My Problem
I need to find the plane which best fits a given number of points (at least 3) and that must contain the origin. I'm supposed to do this with the least squares method, but i can also use something else. I got it working for some cases by using the SVD to compute the pseudoinverse. To explain my notation: the given points are $p_1,...,p_n$ and the $x$-coordinate of the point $p_i$ is denoted by $p_i^x$. The equation of the plane is of the form $z = rx + sy$, which goes through the origin for any $r,s \in \mathbb{R}$.
My approach
My basic idea is $Ax = b$ (where $x$ is the vector that contains the paramters $r$ and $s$ and $A$ and $b$ are defined down below).

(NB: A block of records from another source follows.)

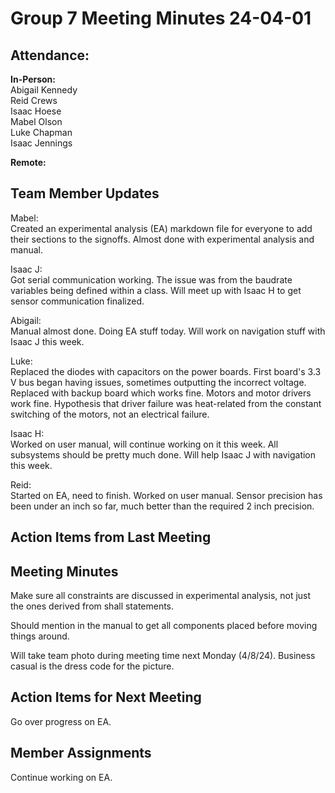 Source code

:# Group 7 Meeting Minutes 24-04-01

## Attendance:

**In-Person:**\
Abigail Kennedy\
Reid Crews\
Isaac Hoese\
Mabel Olson\
Luke Chapman\
Isaac Jennings

**Remote:**


## Team Member Updates

Mabel:\
Created an experimental analysis (EA) markdown file for everyone to add their sections to the signoffs. Almost done with experimental analysis and manual.

Isaac J:\
Got serial communication working. The issue was from the baudrate variables being defined within a class. Will meet up with Isaac H to get sensor communication finalized.

Abigail:\
Manual almost done. Doing EA stuff today. Will work on navigation stuff with Isaac J this week.

Luke:\
Replaced the diodes with capacitors on the power boards. First board's 3.3 V bus began having issues, sometimes outputting the incorrect voltage. Replaced with backup board which works fine. Motors and motor drivers work fine. Hypothesis that driver failure was heat-related from the constant switching of the motors, not an electrical failure. 

Isaac H:\
Worked on user manual, will continue working on it this week. All subsystems should be pretty much done. Will help Isaac J with navigation this week.

Reid:\
Started on EA, need to finish. Worked on user manual. Sensor precision has been under an inch so far, much better than the required 2 inch precision.

## Action Items from Last Meeting



## Meeting Minutes

Make sure all constraints are discussed in experimental analysis, not just the ones derived from shall statements.

Should mention in the manual to get all components placed before moving things around.

Will take team photo during meeting time next Monday (4/8/24). Business casual is the dress code for the picture.

## Action Items for Next Meeting

Go over progress on EA.

## Member Assignments

Continue working on EA. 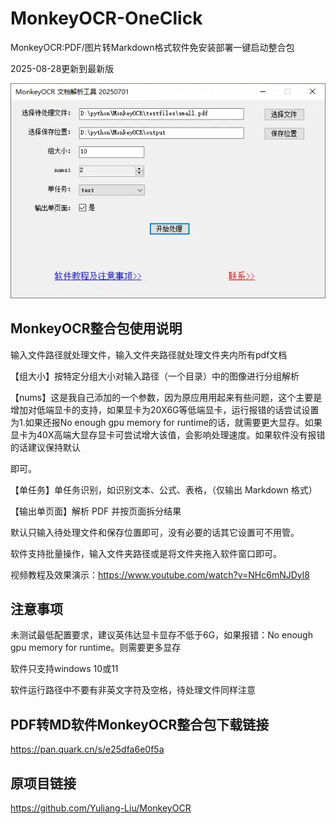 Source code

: # MonkeyOCR-OneClick
MonkeyOCR:PDF/图片转Markdown格式软件免安装部署一键启动整合包

2025-08-28更新到最新版

![](https://raw.githubusercontent.com/aidayang/MonkeyOCR-OneClick/refs/heads/main/mocr.webp)

## MonkeyOCR整合包使用说明

输入文件路径就处理文件，输入文件夹路径就处理文件夹内所有pdf文档

【组大小】按特定分组大小对输入路径（一个目录）中的图像进行分组解析

【nums】这是我自己添加的一个参数，因为原应用用起来有些问题，这个主要是增加对低端显卡的支持，如果显卡为20X6G等低端显卡，运行报错的话尝试设置为1.如果还报No enough gpu memory for runtime的话，就需要更大显存。如果显卡为40X高端大显存显卡可尝试增大该值，会影响处理速度。如果软件没有报错的话建议保持默认

即可。

【单任务】单任务识别，如识别文本、公式、表格，（仅输出 Markdown 格式）

【输出单页面】解析 PDF 并按页面拆分结果

默认只输入待处理文件和保存位置即可，没有必要的话其它设置可不用管。

软件支持批量操作，输入文件夹路径或是将文件夹拖入软件窗口即可。

视频教程及效果演示：https://www.youtube.com/watch?v=NHc6mNJDyl8

## 注意事项
未测试最低配置要求，建议英伟达显卡显存不低于6G，如果报错：No enough gpu memory for runtime。则需要更多显存

软件只支持windows 10或11

软件运行路径中不要有非英文字符及空格，待处理文件同样注意

## PDF转MD软件MonkeyOCR整合包下载链接
https://pan.quark.cn/s/e25dfa6e0f5a

## 原项目链接
https://github.com/Yuliang-Liu/MonkeyOCR
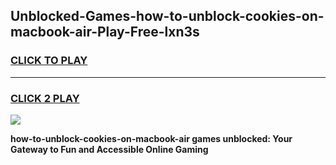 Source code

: 
## Unblocked-Games-how-to-unblock-cookies-on-macbook-air-Play-Free-lxn3s
<h3>
<a href="https://premium76.site?title=how-to-unblock-cookies-on-macbook-air&ref=18A1">CLICK TO PLAY</a></h3>
<hr>

<h3>
<a href="https://premium76.site?title=how-to-unblock-cookies-on-macbook-air&ref=18A1">CLICK 2 PLAY</a>
  
</h3>

<a href="https://premium76.site?title=how-to-unblock-cookies-on-macbook-air&ref=18A1"><img src="https://clearcache.store/games.png"></a>


**how-to-unblock-cookies-on-macbook-air games unblocked: Your Gateway to Fun and Accessible Online Gaming**
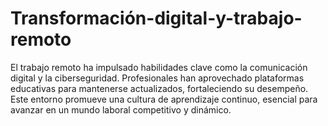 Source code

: # Transformación-digital-y-trabajo-remoto
El trabajo remoto ha impulsado habilidades clave como la comunicación digital y la ciberseguridad. Profesionales han aprovechado plataformas educativas para mantenerse actualizados, fortaleciendo su desempeño. Este entorno promueve una cultura de aprendizaje continuo, esencial para avanzar en un mundo laboral competitivo y dinámico.
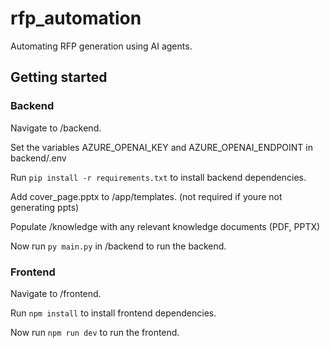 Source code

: # rfp_automation

Automating RFP generation using AI agents.

## Getting started

### Backend

Navigate to /backend.

Set the variables AZURE_OPENAI_KEY and AZURE_OPENAI_ENDPOINT in backend/.env

Run `pip install -r requirements.txt` to install backend dependencies.

Add cover_page.pptx to /app/templates. (not required if youre not generating ppts)

Populate /knowledge with any relevant knowledge documents (PDF, PPTX)

Now run `py main.py` in /backend to run the backend.

### Frontend

Navigate to /frontend.

Run `npm install` to install frontend dependencies.

Now run `npm run dev` to run the frontend.
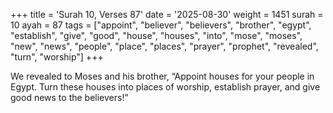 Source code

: +++
title = 'Surah 10, Verses 87'
date = '2025-08-30'
weight = 1451
surah = 10
ayah = 87
tags = ["appoint", "believer", "believers", "brother", "egypt", "establish", "give", "good", "house", "houses", "into", "mose", "moses", "new", "news", "people", "place", "places", "prayer", "prophet", "revealed", "turn", "worship"]
+++

We revealed to Moses and his brother, “Appoint houses for your people in Egypt. Turn these houses into places of worship, establish prayer, and give good news to the believers!” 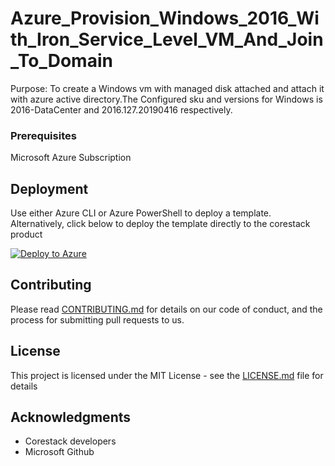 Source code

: 
# Azure_Provision_Windows_2016_With_Iron_Service_Level_VM_And_Join_To_Domain

Purpose: To create a Windows vm with managed disk attached and attach it with azure active directory.The Configured sku and versions for Windows is 2016-DataCenter and 2016.127.20190416 respectively.

### Prerequisites

Microsoft Azure Subscription

## Deployment

Use either Azure CLI or Azure PowerShell to deploy a template. Alternatively, click below to deploy the template directly to the corestack product 

[![Deploy to Azure](https://docs.corestack.io/wp-content/uploads/2019/09/deploy-to-corestack.svg)](http://qa.corestack.io/heatstack/templates?repositories=github&external_redirect=true&name=Azure_Provision_Windows_2016_With_Iron_Service_Level_VM_And_Join_To_Domain&url=https://raw.githubusercontent.com/corestacklabs/master/arm/Azure_Provision_Windows_2016_With_Iron_Service_Level_VM_And_Join_To_Domain/Azure_Provision_Windows_2016_With_Iron_Service_Level_VM_And_Join_To_Domain_content.json&engine=arm&type[0]=Cloud&classification[0]=Provisioning&scope=tenant#/mytemplates)

## Contributing

Please read [CONTRIBUTING.md](https://gist.github.com/karthick-kk/30e4fd3f279492b4f040d5cd569d21d0) for details on our code of conduct, and the process for submitting pull requests to us.

## License

This project is licensed under the MIT License - see the [LICENSE.md](LICENSE.md) file for details

## Acknowledgments

* Corestack developers
* Microsoft Github

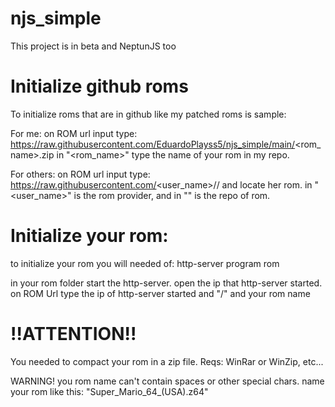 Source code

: # njs_simple
This project is in beta and NeptunJS too

# Initialize github roms
To initialize roms that are in github like my patched roms is sample:

For me:
on ROM url input type:
<a href="about:blank">https://raw.githubusercontent.com/EduardoPlayss5/njs_simple/main/<rom_name>.zip</a>
in "<rom_name>" type the name of your rom in my repo.

For others:
on ROM url input type:
<a href="about:blank">https://raw.githubusercontent.com/<user_name>/<repository>/</a>
and locate her rom.
in "<user_name>" is the rom provider, and in "<repository>" is the repo of rom.

# Initialize your rom:
to initialize your rom you will needed of:
http-server program
rom

in your rom folder start the http-server.
open the ip that http-server started.
on ROM Url type the ip of http-server started and "/" and your rom name

<h1>!!ATTENTION!!</h1>
You needed to compact your rom in a zip file.
Reqs:
WinRar or WinZip, etc...

WARNING! you rom name can't contain spaces or other special chars. name your rom like this:
"Super_Mario_64_(USA).z64"
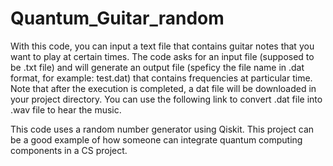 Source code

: # Quantum_Guitar_random

With this code, you can input a text file that contains guitar notes that you want to play at certain times. The code asks for an input file (supposed to be .txt file) and will generate an output  file (speficy the file name in .dat format, for example: test.dat) that contains frequencies at particular time. Note that after the execution is completed, a dat file will be downloaded in your project directory. You can use the following link to convert .dat file into .wav file to hear the music.

This code uses a random number generator using Qiskit. This project can be a good example of how someone can integrate quantum computing components in a CS project.
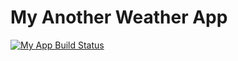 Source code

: # My Another Weather App

[![My App Build Status](https://github.com/Amber-Phoo/myweatherapp/actions/workflows/main.yaml/badge.svg)](https://github.com/Amber-Phoo/myweatherapp/actions/workflows/main.yaml) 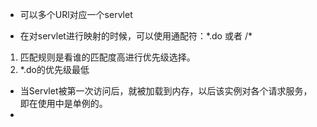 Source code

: * 可以多个URl对应一个servlet

* 在对servlet进行映射的时候，可以使用通配符：\*.do 或者 /\*

1. 匹配规则是看谁的匹配度高进行优先级选择。
2. \*.do的优先级最低

* 当Servlet被第一次访问后，就被加载到内存，以后该实例对各个请求服务，即在使用中是单例的。
* 






 



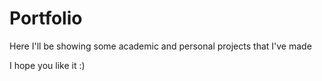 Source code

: # Portfolio

Here I'll be showing some academic and personal projects that I've made

I hope you like it :)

I defined the matrix $A$ like the following : $$ A = \left(\begin{matrix}p_1^x & p_1^y \\ p_2^x & p_2^y \\ \vdots & \vdots \\ p_n^x & p_n^y\end{matrix}\right)$$ Now i took the pseudoinverse of $A$ and multiplied it with the vector $b$, where $b$ is: $$b = \left(\begin{matrix} p_1^z \\ p_2^z \\ \vdots \\ p_n^z\end{matrix}\right)$$ The result of this a vector with the parameters for the plane $z = r\cdot x + s\cdot y$: $$\left( \begin{matrix} r \\ s\end{matrix}\right) = A^+b$$ (where $A^+$ is the pseudoinverse). As mentioned this works sometimes, but i found an example where it doesn't work: $$p_1 = \left(\begin{matrix} 5 \\ 5 \\ 5 \end{matrix}\right) \qquad p_2 = \left(\begin{matrix} 6 \\ 6 \\ 3 \end{matrix}\right) \qquad p_3 = \left(\begin{matrix} 4 \\ 4 \\ 7 \end{matrix}\right)$$ My methods yield the equation $z = 0.461038x + 0.461038y$ (rounded). But the plane $z = 0.5x + 0.5y$ would be better because it minimizes the distances even more. I constructed this example myself to test, if my method is working.
Question
What's wrong with my method? What do i have to change? Or should i use another approach and if so, how?